### [Exercise brief]
Within the entries below, find every line that has the string "difference", then copy it.

(Beginning of Data to process)

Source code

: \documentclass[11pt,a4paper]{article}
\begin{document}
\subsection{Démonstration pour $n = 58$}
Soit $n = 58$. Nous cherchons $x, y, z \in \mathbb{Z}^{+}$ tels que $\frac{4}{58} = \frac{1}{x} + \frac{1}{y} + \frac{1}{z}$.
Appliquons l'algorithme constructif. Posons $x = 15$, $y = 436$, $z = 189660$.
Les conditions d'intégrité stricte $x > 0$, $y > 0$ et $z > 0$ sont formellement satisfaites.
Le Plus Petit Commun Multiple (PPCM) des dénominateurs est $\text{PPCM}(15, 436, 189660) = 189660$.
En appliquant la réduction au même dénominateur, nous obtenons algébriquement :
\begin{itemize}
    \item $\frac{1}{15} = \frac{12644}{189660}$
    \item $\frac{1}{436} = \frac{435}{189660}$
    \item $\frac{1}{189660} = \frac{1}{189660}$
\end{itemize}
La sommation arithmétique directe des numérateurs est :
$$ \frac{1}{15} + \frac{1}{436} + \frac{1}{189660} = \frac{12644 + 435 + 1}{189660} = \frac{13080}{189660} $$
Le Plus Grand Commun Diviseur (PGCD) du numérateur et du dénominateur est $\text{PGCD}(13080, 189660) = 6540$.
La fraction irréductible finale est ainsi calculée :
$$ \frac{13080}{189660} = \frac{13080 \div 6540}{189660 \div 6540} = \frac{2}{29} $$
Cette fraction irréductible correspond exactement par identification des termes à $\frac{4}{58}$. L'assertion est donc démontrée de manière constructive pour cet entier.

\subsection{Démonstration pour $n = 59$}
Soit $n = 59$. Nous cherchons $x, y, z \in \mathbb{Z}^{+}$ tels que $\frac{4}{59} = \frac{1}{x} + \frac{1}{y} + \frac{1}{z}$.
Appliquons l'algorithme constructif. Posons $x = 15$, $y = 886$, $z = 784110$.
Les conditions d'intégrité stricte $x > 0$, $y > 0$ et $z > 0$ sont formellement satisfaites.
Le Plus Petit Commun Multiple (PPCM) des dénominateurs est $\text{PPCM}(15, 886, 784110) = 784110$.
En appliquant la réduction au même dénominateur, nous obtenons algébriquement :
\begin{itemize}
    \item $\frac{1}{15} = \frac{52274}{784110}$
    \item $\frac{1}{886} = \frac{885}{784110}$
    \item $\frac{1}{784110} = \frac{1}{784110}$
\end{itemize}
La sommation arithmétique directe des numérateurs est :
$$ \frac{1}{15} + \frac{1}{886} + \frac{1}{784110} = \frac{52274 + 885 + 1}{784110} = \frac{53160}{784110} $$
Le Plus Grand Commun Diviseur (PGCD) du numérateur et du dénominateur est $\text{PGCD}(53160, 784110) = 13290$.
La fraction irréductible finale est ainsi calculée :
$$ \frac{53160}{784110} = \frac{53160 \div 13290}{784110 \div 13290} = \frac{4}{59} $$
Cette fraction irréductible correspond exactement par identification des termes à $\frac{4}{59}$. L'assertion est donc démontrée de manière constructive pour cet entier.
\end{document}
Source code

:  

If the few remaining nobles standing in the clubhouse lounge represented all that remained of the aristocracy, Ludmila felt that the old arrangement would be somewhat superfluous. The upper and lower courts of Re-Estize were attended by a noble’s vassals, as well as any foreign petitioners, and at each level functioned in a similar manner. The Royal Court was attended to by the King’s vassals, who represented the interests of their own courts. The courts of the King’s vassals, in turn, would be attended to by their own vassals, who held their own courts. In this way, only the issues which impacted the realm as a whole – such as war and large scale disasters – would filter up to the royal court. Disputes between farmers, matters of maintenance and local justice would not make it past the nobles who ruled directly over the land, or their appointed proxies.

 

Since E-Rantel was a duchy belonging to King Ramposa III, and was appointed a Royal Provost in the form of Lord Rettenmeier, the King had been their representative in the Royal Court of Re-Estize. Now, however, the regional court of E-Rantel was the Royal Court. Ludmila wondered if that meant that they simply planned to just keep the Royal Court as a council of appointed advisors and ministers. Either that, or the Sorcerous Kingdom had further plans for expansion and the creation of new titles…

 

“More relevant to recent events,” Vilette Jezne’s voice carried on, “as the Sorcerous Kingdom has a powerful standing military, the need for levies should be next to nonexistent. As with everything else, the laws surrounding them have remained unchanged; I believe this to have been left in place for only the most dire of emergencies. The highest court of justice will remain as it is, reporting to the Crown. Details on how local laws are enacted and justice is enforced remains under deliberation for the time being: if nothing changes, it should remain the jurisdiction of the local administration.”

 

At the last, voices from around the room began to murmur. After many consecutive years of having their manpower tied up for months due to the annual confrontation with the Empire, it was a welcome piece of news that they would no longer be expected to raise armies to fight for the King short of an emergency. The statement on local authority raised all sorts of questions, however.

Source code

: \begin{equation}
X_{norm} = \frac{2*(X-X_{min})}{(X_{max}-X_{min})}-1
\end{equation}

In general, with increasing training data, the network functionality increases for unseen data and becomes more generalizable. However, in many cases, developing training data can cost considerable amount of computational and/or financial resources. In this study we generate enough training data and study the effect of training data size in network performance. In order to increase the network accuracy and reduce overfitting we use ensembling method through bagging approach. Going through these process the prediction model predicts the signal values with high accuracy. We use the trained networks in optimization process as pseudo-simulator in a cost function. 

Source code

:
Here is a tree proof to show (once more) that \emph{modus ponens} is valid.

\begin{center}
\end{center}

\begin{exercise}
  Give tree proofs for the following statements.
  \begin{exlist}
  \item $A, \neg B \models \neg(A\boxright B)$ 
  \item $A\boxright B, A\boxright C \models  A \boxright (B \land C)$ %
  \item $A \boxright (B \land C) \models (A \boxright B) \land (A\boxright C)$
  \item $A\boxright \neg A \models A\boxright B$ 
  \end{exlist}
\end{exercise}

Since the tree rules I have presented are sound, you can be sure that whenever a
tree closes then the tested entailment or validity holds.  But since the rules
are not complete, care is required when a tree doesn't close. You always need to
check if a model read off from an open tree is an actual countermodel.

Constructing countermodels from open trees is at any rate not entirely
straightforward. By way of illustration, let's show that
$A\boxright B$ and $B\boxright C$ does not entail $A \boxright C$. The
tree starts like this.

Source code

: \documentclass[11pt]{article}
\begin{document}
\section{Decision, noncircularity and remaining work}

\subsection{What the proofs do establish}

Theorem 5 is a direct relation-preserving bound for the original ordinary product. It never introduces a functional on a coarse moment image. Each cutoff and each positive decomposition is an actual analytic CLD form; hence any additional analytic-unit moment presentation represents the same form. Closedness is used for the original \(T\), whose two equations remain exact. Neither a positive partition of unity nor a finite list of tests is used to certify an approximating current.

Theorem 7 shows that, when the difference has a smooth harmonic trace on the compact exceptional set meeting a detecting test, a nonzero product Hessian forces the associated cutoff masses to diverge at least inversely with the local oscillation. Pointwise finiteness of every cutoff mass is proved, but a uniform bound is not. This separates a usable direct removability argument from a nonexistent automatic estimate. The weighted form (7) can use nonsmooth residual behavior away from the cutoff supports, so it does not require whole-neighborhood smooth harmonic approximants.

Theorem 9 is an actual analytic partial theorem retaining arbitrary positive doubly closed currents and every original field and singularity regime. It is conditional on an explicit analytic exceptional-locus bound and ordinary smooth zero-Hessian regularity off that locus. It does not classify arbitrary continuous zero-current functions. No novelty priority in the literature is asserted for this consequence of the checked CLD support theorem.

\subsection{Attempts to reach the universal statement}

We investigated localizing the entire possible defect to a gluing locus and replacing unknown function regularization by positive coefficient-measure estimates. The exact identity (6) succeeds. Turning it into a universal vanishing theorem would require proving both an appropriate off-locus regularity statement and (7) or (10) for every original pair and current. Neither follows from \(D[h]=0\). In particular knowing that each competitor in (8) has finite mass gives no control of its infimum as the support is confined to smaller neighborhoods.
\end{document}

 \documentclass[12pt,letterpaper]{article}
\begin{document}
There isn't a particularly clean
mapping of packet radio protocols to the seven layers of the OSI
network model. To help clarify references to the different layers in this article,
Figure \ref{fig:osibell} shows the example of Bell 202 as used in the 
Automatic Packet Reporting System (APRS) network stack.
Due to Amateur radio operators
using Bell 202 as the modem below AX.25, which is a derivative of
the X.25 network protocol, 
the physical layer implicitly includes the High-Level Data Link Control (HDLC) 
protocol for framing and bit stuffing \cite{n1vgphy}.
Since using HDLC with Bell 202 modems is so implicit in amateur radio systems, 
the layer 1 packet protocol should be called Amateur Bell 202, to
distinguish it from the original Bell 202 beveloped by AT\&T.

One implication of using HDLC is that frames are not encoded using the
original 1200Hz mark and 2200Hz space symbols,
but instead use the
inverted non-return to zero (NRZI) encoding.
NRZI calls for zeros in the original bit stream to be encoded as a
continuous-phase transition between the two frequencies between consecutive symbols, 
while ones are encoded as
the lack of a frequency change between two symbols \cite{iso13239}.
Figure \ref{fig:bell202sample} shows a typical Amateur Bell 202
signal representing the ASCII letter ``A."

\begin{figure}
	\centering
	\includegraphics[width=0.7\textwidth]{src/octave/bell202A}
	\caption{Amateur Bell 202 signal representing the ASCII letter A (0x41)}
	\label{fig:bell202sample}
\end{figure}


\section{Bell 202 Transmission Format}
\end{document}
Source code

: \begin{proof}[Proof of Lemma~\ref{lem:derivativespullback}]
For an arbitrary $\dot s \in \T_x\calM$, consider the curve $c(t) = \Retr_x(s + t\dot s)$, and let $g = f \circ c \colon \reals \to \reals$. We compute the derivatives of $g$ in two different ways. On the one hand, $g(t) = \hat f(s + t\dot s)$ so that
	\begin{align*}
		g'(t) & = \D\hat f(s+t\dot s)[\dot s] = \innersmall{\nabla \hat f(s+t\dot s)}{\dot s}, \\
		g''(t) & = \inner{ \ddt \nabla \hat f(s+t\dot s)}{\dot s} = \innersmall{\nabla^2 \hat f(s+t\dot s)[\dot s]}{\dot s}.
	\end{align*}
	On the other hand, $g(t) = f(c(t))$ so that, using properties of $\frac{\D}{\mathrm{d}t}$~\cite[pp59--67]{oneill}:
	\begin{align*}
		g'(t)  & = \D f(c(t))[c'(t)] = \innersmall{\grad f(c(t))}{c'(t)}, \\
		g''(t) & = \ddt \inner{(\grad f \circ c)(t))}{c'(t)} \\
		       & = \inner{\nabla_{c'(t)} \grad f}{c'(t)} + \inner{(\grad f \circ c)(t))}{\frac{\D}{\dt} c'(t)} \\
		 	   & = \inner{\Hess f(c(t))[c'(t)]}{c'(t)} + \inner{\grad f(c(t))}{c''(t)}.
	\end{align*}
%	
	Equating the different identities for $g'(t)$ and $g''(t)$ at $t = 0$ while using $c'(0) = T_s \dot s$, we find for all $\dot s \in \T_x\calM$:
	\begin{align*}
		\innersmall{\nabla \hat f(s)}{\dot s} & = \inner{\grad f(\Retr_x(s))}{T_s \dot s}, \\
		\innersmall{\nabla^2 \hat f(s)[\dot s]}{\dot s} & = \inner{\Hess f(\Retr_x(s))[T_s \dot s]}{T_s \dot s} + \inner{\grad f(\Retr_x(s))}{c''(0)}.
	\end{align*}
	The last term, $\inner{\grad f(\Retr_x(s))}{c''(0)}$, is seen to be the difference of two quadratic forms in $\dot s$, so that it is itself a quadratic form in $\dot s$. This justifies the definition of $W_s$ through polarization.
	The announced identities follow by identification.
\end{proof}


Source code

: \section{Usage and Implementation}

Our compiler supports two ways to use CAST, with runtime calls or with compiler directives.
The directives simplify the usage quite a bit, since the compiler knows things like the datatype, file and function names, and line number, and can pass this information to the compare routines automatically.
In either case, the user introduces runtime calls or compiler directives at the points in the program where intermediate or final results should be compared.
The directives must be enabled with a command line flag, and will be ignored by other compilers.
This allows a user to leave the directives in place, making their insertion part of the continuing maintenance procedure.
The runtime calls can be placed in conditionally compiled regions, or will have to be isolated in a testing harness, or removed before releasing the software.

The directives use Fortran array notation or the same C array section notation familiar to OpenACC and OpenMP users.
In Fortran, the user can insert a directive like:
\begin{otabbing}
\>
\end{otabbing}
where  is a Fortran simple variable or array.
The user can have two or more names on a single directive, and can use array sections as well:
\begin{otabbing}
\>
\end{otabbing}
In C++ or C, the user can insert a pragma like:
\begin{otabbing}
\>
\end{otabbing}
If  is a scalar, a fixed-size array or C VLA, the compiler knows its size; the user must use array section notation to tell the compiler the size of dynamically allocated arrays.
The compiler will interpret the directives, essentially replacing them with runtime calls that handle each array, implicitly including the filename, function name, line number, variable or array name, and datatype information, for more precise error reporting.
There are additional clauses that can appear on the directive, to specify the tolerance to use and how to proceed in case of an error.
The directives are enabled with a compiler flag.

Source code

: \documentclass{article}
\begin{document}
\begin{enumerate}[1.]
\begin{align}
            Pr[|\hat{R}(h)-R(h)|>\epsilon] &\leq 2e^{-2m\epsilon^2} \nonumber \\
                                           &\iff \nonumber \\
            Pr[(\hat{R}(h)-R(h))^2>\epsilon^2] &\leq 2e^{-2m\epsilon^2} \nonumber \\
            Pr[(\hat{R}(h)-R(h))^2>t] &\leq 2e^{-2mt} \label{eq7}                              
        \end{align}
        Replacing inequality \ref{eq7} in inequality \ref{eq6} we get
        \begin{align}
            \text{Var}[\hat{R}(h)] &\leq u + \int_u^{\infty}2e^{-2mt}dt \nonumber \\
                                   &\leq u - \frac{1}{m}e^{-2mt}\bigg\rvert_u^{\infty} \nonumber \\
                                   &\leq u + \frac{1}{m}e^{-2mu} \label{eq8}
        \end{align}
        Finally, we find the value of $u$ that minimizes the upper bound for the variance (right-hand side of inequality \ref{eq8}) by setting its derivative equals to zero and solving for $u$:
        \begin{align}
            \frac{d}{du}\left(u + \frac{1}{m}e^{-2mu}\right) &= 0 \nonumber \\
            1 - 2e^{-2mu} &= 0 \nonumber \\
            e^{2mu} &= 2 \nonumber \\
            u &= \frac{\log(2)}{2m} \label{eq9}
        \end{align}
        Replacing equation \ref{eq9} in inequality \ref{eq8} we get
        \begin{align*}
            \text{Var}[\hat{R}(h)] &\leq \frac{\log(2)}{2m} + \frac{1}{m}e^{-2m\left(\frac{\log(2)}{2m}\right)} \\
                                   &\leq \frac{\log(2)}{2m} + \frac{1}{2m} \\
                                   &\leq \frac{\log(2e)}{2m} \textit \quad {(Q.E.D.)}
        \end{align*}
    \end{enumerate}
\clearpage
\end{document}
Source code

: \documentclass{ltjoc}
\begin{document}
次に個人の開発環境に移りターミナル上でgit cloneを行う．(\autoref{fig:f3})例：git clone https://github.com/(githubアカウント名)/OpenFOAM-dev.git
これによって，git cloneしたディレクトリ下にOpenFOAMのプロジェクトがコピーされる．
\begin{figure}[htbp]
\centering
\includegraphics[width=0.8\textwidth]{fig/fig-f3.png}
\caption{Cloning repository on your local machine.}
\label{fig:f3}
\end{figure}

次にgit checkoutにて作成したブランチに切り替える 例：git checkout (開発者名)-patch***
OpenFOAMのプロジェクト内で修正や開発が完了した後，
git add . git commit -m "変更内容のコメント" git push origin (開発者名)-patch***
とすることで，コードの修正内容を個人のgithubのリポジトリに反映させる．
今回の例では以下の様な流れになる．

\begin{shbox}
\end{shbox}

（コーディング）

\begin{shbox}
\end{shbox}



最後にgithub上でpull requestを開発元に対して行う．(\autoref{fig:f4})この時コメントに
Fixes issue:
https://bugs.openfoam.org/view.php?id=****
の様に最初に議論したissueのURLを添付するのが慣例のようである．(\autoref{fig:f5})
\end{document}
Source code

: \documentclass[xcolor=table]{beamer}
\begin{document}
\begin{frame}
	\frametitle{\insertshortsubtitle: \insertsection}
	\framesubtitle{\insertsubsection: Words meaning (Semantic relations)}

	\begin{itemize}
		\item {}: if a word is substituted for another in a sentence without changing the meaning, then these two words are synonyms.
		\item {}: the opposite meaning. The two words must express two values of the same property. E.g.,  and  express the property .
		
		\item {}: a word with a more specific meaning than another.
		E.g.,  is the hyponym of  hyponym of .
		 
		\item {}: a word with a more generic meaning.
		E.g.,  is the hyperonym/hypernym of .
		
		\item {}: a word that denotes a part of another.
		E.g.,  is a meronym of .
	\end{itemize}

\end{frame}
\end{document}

(End of Data to process)

### [Output for this exercise]
Theorem 7 shows that, when the difference has a smooth harmonic trace on the compact exceptional set meeting a detecting test, a nonzero product Hessian forces the associated cutoff masses to diverge at least inversely with the local oscillation. Pointwise finiteness of every cutoff mass is proved, but a uniform bound is not. This separates a usable direct removability argument from a nonexistent automatic estimate. The weighted form (7) can use nonsmooth residual behavior away from the cutoff supports, so it does not require whole-neighborhood smooth harmonic approximants.
	The last term, $\inner{\grad f(\Retr_x(s))}{c''(0)}$, is seen to be the difference of two quadratic forms in $\dot s$, so that it is itself a quadratic form in $\dot s$. This justifies the definition of $W_s$ through polarization.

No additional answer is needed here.